Geospatial predictive modeling: Conceptually, geospatial predictive modeling is rooted in the principle that the occurrences of events being modeled are limited in distribution. Occurrences of events are neither uniform nor random in distribution – there are spatial environment factors (infrastructure, sociocultural, topographic, etc.) that constrain and influence where the locations of events occur. Geospatial predictive modeling attempts to describe those constraints and influences by spatially correlating occurrences of historical geospatial locations with environmental factors that represent those constraints and influences. Geospatial predictive modeling is a process for analyzing events through a geographic filter in order to make statements of likelihood for event occurrence or emergence.

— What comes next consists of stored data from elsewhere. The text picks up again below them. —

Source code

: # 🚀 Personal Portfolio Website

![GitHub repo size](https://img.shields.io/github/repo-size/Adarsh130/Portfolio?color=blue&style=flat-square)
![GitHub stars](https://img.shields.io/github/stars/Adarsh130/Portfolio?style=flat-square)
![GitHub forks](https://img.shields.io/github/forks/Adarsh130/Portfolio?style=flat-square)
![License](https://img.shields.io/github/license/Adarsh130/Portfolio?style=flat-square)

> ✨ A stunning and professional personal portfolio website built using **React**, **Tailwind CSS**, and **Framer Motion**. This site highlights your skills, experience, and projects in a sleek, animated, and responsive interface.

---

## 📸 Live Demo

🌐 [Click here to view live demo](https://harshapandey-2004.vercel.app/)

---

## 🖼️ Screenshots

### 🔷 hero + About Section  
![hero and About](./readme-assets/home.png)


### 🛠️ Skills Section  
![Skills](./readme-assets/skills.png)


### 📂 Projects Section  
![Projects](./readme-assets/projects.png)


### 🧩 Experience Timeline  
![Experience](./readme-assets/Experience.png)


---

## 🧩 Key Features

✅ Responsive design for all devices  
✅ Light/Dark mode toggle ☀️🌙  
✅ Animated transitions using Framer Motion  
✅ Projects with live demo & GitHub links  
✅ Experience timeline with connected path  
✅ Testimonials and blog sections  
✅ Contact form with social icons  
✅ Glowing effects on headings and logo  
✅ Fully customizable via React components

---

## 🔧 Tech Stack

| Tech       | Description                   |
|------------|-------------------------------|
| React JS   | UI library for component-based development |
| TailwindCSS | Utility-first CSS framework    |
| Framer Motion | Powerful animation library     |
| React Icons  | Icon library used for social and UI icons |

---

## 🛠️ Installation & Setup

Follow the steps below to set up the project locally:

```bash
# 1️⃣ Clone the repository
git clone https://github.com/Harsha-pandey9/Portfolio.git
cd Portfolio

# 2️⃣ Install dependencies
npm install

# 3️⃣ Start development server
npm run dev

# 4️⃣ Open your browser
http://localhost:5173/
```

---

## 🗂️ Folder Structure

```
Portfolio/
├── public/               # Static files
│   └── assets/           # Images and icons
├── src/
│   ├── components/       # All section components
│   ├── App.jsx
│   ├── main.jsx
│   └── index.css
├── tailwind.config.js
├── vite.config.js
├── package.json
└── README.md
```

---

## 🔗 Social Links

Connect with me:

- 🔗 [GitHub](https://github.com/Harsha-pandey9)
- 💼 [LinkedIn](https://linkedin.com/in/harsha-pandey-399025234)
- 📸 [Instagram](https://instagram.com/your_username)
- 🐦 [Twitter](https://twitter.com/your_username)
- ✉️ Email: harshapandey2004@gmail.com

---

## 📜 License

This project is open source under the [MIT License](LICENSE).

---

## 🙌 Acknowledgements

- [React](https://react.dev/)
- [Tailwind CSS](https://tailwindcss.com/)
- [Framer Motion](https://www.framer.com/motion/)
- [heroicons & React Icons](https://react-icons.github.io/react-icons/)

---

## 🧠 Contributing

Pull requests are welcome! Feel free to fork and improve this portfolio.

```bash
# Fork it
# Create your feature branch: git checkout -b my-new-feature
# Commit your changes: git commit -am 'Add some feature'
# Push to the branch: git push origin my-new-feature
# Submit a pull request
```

Tools: There are numerous tools available in the marketplace which help with the execution of predictive analytics. These range from those which need very little user sophistication to those that are designed for the expert practitioner. The difference between these tools is often in the level of customization and heavy data lifting allowed.

In an attempt to provide a standard language for expressing predictive models, the Predictive Model Markup Language (PMML) has been proposed. Such an XML-based language provides a way for the different tools to define predictive models and to share these between PMML compliant applications. PMML 4.0 was released in June, 2009.